[Collected data]
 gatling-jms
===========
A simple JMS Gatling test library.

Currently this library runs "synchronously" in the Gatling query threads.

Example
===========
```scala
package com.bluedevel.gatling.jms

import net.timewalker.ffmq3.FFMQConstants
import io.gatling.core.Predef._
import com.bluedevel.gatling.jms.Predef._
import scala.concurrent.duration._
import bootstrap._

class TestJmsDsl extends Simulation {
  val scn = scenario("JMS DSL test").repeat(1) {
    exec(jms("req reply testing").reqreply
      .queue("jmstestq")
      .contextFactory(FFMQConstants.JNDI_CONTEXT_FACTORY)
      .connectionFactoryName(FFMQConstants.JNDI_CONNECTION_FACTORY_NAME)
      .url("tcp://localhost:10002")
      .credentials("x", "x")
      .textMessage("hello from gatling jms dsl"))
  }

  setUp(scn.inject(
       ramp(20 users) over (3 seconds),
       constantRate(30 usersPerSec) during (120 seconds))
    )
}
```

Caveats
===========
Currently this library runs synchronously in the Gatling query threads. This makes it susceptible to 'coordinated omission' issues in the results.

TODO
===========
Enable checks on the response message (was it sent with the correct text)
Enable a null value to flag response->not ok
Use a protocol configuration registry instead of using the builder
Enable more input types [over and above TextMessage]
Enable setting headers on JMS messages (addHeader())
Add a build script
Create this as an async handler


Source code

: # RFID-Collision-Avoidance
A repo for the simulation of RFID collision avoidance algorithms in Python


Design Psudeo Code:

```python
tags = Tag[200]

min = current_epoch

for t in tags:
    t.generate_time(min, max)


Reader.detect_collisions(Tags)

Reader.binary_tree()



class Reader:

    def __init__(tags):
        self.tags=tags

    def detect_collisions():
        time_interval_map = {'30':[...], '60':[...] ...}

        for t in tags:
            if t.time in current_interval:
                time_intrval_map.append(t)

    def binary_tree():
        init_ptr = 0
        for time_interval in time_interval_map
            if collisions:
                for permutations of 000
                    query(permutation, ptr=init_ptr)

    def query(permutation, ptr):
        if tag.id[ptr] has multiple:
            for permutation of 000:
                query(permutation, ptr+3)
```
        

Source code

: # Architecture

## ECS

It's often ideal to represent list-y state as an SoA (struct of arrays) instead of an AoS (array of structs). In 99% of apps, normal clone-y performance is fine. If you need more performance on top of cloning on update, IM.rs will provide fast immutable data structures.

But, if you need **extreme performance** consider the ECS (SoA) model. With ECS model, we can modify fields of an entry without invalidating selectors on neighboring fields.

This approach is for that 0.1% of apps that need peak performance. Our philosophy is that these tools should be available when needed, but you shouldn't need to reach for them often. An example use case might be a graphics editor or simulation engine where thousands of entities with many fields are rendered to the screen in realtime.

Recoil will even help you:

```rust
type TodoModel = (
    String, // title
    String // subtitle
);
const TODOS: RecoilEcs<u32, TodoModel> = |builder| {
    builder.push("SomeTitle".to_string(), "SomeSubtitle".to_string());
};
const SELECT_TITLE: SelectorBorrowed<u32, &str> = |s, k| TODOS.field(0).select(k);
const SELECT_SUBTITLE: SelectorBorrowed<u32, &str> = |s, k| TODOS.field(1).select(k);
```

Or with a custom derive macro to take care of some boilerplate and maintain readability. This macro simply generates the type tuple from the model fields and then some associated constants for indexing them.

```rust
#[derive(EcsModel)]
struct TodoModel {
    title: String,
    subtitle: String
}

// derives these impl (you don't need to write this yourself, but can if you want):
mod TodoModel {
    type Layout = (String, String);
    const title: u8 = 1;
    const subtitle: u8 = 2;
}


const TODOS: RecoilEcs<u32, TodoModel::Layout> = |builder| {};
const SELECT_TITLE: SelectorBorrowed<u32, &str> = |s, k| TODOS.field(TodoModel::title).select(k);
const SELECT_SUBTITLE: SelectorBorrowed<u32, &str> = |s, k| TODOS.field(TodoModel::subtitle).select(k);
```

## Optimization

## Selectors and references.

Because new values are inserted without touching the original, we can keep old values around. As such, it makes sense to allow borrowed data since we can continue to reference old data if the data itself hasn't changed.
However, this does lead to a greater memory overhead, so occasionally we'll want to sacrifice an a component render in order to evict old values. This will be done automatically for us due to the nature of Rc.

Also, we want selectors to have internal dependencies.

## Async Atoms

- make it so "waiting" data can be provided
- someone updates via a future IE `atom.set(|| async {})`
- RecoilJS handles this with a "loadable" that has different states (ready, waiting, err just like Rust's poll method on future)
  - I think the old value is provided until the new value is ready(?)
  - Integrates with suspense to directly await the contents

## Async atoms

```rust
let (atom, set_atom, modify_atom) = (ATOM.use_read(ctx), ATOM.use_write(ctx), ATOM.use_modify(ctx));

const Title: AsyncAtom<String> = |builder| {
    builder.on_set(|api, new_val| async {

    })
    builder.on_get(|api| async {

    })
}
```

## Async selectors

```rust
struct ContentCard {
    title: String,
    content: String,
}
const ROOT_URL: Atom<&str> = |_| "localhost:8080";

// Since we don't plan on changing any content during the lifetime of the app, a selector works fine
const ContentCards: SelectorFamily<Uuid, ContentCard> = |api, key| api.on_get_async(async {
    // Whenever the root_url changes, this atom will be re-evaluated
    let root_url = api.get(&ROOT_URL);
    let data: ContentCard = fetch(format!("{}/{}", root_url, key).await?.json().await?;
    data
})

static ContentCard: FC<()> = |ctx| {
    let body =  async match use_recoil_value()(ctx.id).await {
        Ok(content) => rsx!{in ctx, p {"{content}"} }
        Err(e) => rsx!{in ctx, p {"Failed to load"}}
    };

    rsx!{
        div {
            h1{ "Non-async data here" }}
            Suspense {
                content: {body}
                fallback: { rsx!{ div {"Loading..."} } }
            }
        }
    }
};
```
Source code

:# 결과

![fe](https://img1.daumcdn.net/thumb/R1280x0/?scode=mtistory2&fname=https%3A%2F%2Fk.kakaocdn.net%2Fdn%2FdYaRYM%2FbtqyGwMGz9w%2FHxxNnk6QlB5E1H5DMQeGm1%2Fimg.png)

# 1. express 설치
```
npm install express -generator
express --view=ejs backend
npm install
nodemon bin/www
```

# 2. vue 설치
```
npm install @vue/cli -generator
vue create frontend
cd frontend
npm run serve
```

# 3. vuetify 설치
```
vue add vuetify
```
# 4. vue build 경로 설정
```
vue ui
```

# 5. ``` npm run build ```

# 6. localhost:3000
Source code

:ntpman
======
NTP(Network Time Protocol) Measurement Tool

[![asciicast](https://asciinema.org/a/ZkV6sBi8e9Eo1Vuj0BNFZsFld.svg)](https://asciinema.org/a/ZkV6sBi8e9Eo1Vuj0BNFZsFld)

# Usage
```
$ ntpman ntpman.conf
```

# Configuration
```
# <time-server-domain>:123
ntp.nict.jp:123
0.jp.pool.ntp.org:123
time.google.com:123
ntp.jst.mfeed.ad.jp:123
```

**Exercise aim**
All that should be written out is the stretch of lines above between the one holding "Enable more input" and the one holding "It's often ideal", inclusive, exactly as given.

**Response to this exercise**
Enable more input types [over and above TextMessage]
Enable setting headers on JMS messages (addHeader())
Add a build script
Create this as an async handler


Source code

: # RFID-Collision-Avoidance
A repo for the simulation of RFID collision avoidance algorithms in Python


Design Psudeo Code:

```python
tags = Tag[200]

min = current_epoch

for t in tags:
    t.generate_time(min, max)


Reader.detect_collisions(Tags)

Reader.binary_tree()



class Reader:

    def __init__(tags):
        self.tags=tags

    def detect_collisions():
        time_interval_map = {'30':[...], '60':[...] ...}

        for t in tags:
            if t.time in current_interval:
                time_intrval_map.append(t)

    def binary_tree():
        init_ptr = 0
        for time_interval in time_interval_map
            if collisions:
                for permutations of 000
                    query(permutation, ptr=init_ptr)

    def query(permutation, ptr):
        if tag.id[ptr] has multiple:
            for permutation of 000:
                query(permutation, ptr+3)
```
        

Source code

: # Architecture

## ECS

It's often ideal to represent list-y state as an SoA (struct of arrays) instead of an AoS (array of structs). In 99% of apps, normal clone-y performance is fine. If you need more performance on top of cloning on update, IM.rs will provide fast immutable data structures.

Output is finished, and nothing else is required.